Desmond is played as a young adult by Andrew Garfield, and he is very deserving of the Oscar nomination he received for his performance. From start to finish, the British-American actor imbues Desmond with an unshakable faith in a higher power, and I never saw this faith waiver for a single second. Seeing him square off with a fellow soldier who assumes he is a coward for not picking up a rifle is fascinating as Garfield’s eyes emit a hard-won bravery the others around him only think they possess. This even comes across as he pursues Nurse Dorothy Schutte (the luminous Teresa Palmer) as obsessively as Dustin Hoffman chased Katherine Ross around town in “The Graduate” to where you wonder if anything could stand in Desmond’s way at all.

We all know Gibson is a devoutly religious person, and not just because he made “The Passion of the Christ.” Indeed, “Hacksaw Ridge” could have easily looked silly if it took its subject far too seriously or tried to indoctrinate us or push some agenda, but Gibson doesn’t make those mistakes. The director treats Desmond with the respect he deserves, and he was clearly determined not to make him look like a joke. Desmond was the real deal, and he found the perfect actor to portray him in Garfield.
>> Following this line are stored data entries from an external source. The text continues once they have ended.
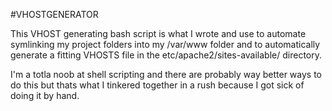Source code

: #VHOSTGENERATOR

This VHOST generating bash script is what I wrote and use to automate symlinking my project folders
into my /var/www folder and to automatically generate a fitting VHOSTS file in the etc/apache2/sites-available/
directory.

I'm a totla noob at shell scripting and there are probably way better ways to do this but thats what I tinkered
together in a rush because I got sick of doing it by hand. 
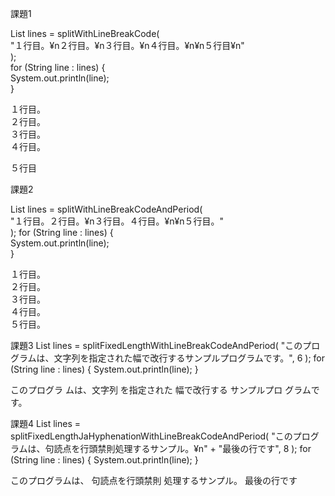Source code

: 課題1  

List<String> lines = splitWithLineBreakCode(  
    "１行目。¥n２行目。¥n３行目。¥n４行目。¥n¥n５行目¥n"  
);  
for (String line : lines) {  
    System.out.println(line);  
} 

１行目。  
２行目。  
３行目。  
４行目。 
   
５行目  

課題2  

List<String> lines = splitWithLineBreakCodeAndPeriod(  
    "１行目。２行目。¥n３行目。４行目。¥n¥n５行目。"  
);
for (String line : lines) {  
    System.out.println(line);  
}  

１行目。  
２行目。  
３行目。  
４行目。  
５行目。  


課題3
List<String> lines = splitFixedLengthWithLineBreakCodeAndPeriod(
    "このプログラムは、文字列を指定された幅で改行するサンプルプログラムです。",
    6
);
for (String line : lines) {
    System.out.println(line);
}

このプログラ
ムは、文字列
を指定された
幅で改行する
サンプルプロ
グラムです。

課題4
List<String> lines =
    splitFixedLengthJaHyphenationWithLineBreakCodeAndPeriod(
        "このプログラムは、句読点を行頭禁則処理するサンプル。¥n"
        + "最後の行です",
        8
    );
for (String line : lines) {
    System.out.println(line);
}

このプログラムは、
句読点を行頭禁則
処理するサンプル。
最後の行です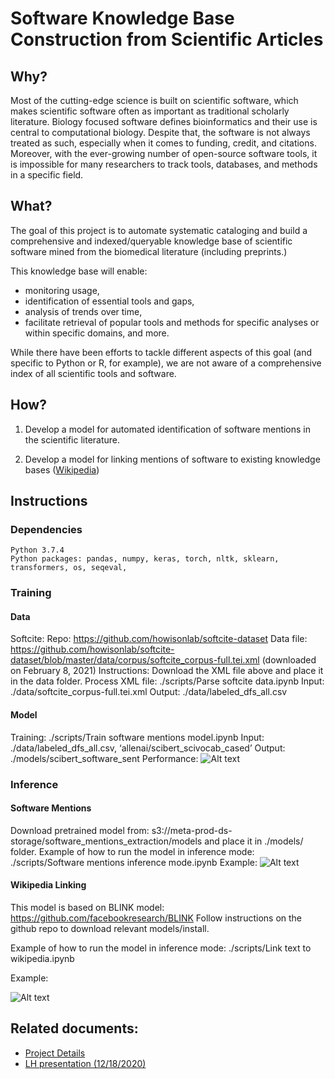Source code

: # Software Knowledge Base Construction from Scientific Articles

## Why?

Most of the cutting-edge science is built on scientific software, which makes scientific software often as important as traditional scholarly literature. Biology focused software defines bioinformatics and their use is central to computational biology. Despite that, the software is not always treated as such, especially when it comes to funding, credit, and citations. 
Moreover, with the ever-growing number of open-source software tools, it is impossible for many researchers to track tools, databases, and methods in a specific field. 

## What? 

The goal of this project is to automate systematic cataloging and build a comprehensive and indexed/queryable knowledge base of scientific software mined from the biomedical literature (including preprints.) 

This knowledge base will enable:
- monitoring usage, 
- identification of essential tools and gaps, 
- analysis of trends over time,
- facilitate retrieval of popular tools and methods for specific analyses or within specific domains, and more. 

While there have been efforts to tackle different aspects of this goal (and specific to Python or R, for example), we are not aware of a comprehensive index of all scientific tools and software. 

## How? 

1. Develop a model for automated identification of software mentions in the scientific literature.

2. Develop a model for linking mentions of software to existing knowledge bases ([Wikipedia](https://en.wikipedia.org/wiki/Main_Page))


## Instructions

### Dependencies
    Python 3.7.4
    Python packages: pandas, numpy, keras, torch, nltk, sklearn, transformers, os, seqeval, 

### Training
#### Data

  Softcite: 
        Repo: https://github.com/howisonlab/softcite-dataset
        Data file: https://github.com/howisonlab/softcite-dataset/blob/master/data/corpus/softcite_corpus-full.tei.xml (downloaded on February 8, 2021)
        Instructions: Download the XML file above and place it in the data folder. 
        Process XML file: ./scripts/Parse softcite data.ipynb
        Input: ./data/softcite_corpus-full.tei.xml
        Output: ./data/labeled_dfs_all.csv

#### Model
  Training: ./scripts/Train software mentions model.ipynb 
  Input: ./data/labeled_dfs_all.csv, ‘allenai/scibert_scivocab_cased’
  Output: ./models/scibert_software_sent 
  Performance: 
  ![Alt text](https://github.com/chanzuckerberg/cord19-software-mentions/img/img1.PNG?raw=true)
	
### Inference 

#### Software Mentions
    
  Download pretrained model from: s3://meta-prod-ds-storage/software_mentions_extraction/models and place it in ./models/ folder. 
  Example of how to run the model in inference mode: ./scripts/Software mentions inference mode.ipynb
  Example: 
  ![Alt text](https://github.com/chanzuckerberg/cord19-software-mentions/img/img2.PNG?raw=true)

#### Wikipedia Linking 
  This model is based on BLINK model: https://github.com/facebookresearch/BLINK 
  Follow instructions on the github repo to download relevant models/install. 

  Example of how to run the model in inference mode: ./scripts/Link text to wikipedia.ipynb
	
  Example: 
        
  ![Alt text](https://github.com/chanzuckerberg/cord19-software-mentions/img/img3.PNG?raw=true)

## Related documents: 

- [Project Details](https://docs.google.com/document/d/1BwFHpvispYfniaQR-xx00VpP0EdYxXnkWp-cldWYDr4/edit)
- [LH presentation (12/18/2020)](https://drive.google.com/file/d/1Be85kFXwtCnXf2iajZAz_aN0ldN9HhdG/view)


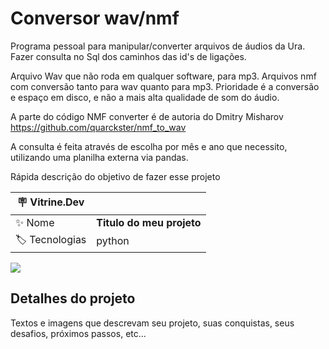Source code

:# Conversor wav/nmf

Programa pessoal para manipular/converter arquivos de áudios da Ura. Fazer consulta no Sql dos caminhos das id's
de ligações.

Arquivo Wav que não roda em qualquer software, para mp3. Arquivos nmf com conversão tanto para wav quanto para mp3.
Prioridade é a conversão e espaço em disco, e não a mais alta qualidade de som do áudio.

A parte do código NMF converter é de autoria do Dmitry Misharov
https://github.com/quarckster/nmf_to_wav

A consulta é feita através de escolha por mês e ano que necessito, utilizando uma planilha externa via pandas.

Rápida descrição do objetivo de fazer esse projeto

| :placard: Vitrine.Dev |     |
| -------------  | --- |
| :sparkles: Nome        | **Titulo do meu projeto**
| :label: Tecnologias | python

<!-- Inserir imagem com a #vitrinedev ao final do link -->
![](https://via.placeholder.com/1200x500.png?text=imagem+lindona+do+meu+projeto#vitrinedev)

## Detalhes do projeto

Textos e imagens que descrevam seu projeto, suas conquistas, seus desafios, próximos passos, etc...
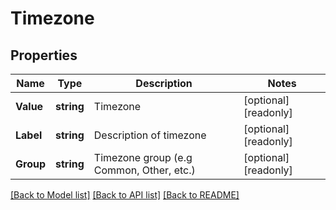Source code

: # Timezone

## Properties

Name | Type | Description | Notes
------------ | ------------- | ------------- | -------------
**Value** | **string** | Timezone | [optional] [readonly] 
**Label** | **string** | Description of timezone | [optional] [readonly] 
**Group** | **string** | Timezone group (e.g Common, Other, etc.) | [optional] [readonly] 

[[Back to Model list]](../README.md#documentation-for-models) [[Back to API list]](../README.md#documentation-for-api-endpoints) [[Back to README]](../README.md)


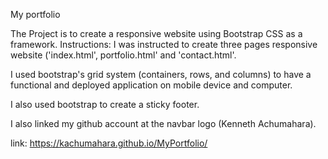 My portfolio

The Project is to create a responsive website using Bootstrap CSS as a framework.
Instructions: I was instructed to create three pages responsive website ('index.html', portfolio.html' and 'contact.html'. 

I used bootstrap's grid system (containers, rows, and columns) to have a functional and deployed application on mobile device and computer.

I also used bootstrap to create a sticky footer. 

I also linked my github account at the navbar logo (Kenneth Achumahara).




link: https://kachumahara.github.io/MyPortfolio/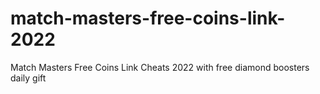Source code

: # match-masters-free-coins-link-2022
Match Masters Free Coins Link Cheats 2022 with free diamond boosters daily gift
Gibson also wades through a wealth of war movie clichés which do take away from the final cut, but the scenes are elevated by a number of strong performances from a well-chosen cast. Hugo Weaving of “The Matrix” and “Lord of the Rings” fame (“Welcome to Rivendale, Mr. Anderson”) is a big standout as Desmond’s father, Tom. Being a war veteran himself, Tom has seen the vicious damage it has done to the soul and the psyche. Weaving makes Tom more than the average abusive drunk you see in cinema as he shows his character’s pain over the memories he can’t drink away, and of the terror he wishes to keep his sons from experiencing themselves.

Rachel Griffiths provides the yin to Weaving’s yang in her performance as Desmond’s mom, Bertha, who enforces in her son the importance of God’s commandments, especially the one which states “thou shalt not kill.” She also gives Bertha a strong gravitas which Garfield benefits richly from as the movie goes on, and you can see how her presence remained a strong one in Desmond’s life.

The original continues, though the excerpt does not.